Et au niveau Européen ? 

C.R. Au niveau Européen il y a des recommandations pour l’évaluation mais elles restent peu opérationnelles, et les pratiques continuent de différer d’un pays à l’autre ce qui rend l’évaluation de grands projets transfrontaliers, points d’attention forts de l’intervention de l’UE, toujours difficiles. Ceci étant il faut aussi voir que la politique européenne est tout un ensemble de mesures à préconiser qui concernent aussi bien les infrastructures que leur exploitation (interopérabilité) ce qui rend l’évaluation plus difficile. A ceci s’ajoute le fait que la commission ne dispose pas d’outils  en matière de projections de trafics et craint d’interférer avec des évaluations faites au niveau national. Le seul domaine où la Commission semble s’être engagée le plus loin dans des analyses prospectives et d’évaluation est sans doute celui de l’énergie. Il y a eu certes des tentatives pour un modèle économique global européen qui fait de plus en plus autorité pour un cadrage économique global dans les différents pays, mais pour le transport l’enjeu pour la Commission était aussi de montrer combien les investissements pouvaient avoir un effet multiplicateur considérable ; d’où aussi la référence fréquente à un modèle particulier ASTRA, différent, mis au point par des équipes de recherche. A l’Heure actuelle il y a aussi un enjeu spécifique et ambitieux, celui de la « planification » des Réseaux Trans Européens (RTE), point sur lequel il faudra revenir car cela n’a pas, paradoxalement, donné lieu pour le moment à un renforcement d’une démarche d’évaluation européenne.
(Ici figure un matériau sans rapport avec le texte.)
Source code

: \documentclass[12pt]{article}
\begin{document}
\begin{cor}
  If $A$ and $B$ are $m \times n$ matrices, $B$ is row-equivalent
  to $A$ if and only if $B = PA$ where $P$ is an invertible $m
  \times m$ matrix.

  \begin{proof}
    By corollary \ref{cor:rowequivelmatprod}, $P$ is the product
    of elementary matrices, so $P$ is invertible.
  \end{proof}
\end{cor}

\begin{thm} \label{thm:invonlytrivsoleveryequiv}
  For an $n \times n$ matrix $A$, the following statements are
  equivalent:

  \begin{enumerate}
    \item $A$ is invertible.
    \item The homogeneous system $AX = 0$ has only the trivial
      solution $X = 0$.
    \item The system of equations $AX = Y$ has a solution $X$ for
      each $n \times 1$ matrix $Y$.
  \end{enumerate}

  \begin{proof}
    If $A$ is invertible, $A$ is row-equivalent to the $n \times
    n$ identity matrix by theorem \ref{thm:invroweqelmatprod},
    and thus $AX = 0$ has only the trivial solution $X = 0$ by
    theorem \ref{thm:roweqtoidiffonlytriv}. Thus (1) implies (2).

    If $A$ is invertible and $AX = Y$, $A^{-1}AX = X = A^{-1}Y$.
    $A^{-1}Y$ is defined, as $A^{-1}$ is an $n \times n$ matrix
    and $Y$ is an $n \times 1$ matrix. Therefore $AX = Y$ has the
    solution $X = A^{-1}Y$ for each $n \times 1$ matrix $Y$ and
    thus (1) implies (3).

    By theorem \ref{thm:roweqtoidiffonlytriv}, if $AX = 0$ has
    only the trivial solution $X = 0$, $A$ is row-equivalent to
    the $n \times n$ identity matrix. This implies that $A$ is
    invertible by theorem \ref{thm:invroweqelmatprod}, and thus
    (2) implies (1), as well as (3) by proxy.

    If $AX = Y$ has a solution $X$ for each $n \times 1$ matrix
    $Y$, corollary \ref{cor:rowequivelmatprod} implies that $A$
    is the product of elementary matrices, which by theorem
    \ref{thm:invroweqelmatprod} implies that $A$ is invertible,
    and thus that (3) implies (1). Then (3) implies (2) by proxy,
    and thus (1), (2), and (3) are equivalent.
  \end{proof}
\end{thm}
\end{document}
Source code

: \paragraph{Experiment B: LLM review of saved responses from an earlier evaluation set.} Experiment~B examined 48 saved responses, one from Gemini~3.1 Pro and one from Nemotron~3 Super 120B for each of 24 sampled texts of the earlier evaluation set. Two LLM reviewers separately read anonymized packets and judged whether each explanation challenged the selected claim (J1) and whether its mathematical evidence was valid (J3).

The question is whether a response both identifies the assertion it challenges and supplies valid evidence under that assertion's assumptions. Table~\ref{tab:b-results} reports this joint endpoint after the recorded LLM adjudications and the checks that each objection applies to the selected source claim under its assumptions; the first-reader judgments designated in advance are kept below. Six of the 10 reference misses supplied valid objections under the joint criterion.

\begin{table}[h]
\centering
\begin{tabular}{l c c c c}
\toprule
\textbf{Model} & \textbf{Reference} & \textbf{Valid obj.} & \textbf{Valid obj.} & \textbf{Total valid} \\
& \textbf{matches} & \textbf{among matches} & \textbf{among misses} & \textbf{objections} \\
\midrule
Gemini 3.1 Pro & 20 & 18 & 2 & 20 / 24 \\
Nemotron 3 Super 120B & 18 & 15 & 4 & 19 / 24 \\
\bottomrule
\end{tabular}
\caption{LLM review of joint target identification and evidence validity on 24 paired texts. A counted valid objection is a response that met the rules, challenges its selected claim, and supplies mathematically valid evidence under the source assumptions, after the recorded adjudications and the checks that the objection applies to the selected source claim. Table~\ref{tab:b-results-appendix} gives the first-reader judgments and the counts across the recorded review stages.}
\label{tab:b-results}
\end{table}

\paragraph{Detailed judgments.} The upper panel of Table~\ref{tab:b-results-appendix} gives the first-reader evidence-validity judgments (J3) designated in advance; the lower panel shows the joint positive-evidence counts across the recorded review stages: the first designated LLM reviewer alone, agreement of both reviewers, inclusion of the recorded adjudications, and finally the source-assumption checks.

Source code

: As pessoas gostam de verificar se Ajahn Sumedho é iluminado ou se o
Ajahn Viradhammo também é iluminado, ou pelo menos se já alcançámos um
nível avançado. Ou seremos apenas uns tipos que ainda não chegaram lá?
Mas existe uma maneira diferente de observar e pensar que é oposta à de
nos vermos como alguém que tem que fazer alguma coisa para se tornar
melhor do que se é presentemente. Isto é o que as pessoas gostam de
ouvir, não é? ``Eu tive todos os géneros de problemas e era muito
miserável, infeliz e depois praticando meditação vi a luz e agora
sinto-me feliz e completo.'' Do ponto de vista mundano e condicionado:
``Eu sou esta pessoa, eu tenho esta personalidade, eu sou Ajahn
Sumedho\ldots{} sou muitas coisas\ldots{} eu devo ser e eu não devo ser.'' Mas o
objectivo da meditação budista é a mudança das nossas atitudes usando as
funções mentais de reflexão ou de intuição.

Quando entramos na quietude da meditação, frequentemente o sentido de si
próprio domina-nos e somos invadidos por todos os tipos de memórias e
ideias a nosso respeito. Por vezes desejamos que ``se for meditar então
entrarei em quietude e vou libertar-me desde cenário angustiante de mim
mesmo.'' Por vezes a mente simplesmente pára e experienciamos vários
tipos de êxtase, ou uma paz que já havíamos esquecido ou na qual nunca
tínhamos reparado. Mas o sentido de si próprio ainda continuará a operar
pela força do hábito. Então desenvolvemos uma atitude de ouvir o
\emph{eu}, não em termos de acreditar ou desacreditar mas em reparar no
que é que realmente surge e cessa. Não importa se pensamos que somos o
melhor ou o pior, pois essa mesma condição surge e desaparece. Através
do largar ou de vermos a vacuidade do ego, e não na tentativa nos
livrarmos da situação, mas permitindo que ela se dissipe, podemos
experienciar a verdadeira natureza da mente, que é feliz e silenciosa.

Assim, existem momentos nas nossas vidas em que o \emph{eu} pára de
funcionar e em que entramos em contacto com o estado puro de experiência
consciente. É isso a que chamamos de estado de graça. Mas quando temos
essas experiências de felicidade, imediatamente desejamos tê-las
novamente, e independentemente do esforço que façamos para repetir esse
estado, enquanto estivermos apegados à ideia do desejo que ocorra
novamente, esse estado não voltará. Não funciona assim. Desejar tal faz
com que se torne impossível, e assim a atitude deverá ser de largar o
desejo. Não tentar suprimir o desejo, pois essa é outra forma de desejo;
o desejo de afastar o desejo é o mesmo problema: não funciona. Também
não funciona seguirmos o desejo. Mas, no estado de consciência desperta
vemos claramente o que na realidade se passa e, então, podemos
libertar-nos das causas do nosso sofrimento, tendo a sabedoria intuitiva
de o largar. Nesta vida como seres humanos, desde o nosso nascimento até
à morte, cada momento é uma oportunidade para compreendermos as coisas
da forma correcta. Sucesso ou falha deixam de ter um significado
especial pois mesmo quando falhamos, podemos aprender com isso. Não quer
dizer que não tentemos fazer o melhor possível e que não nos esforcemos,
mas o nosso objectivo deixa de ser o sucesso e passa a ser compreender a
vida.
P.S. Ce qui me frappe c’est qu’il n’existe rien de systématique ni de coordonné, malgré des textes de la Commission précisant des principes de méthode. La Cour des Comptes vient récemment de le montrer et de le déplorer.

 

Qui devrait organiser et financer les évaluations ?

 

C.R.  C’est une question importante qui interpelle directement le fonctionnement des institutions, et la force juridique que l’on va en définitive accorder à l’évaluation pour que cela ne devienne pas un combat entre experts, échappant en définitive à tout contrôle démocratique.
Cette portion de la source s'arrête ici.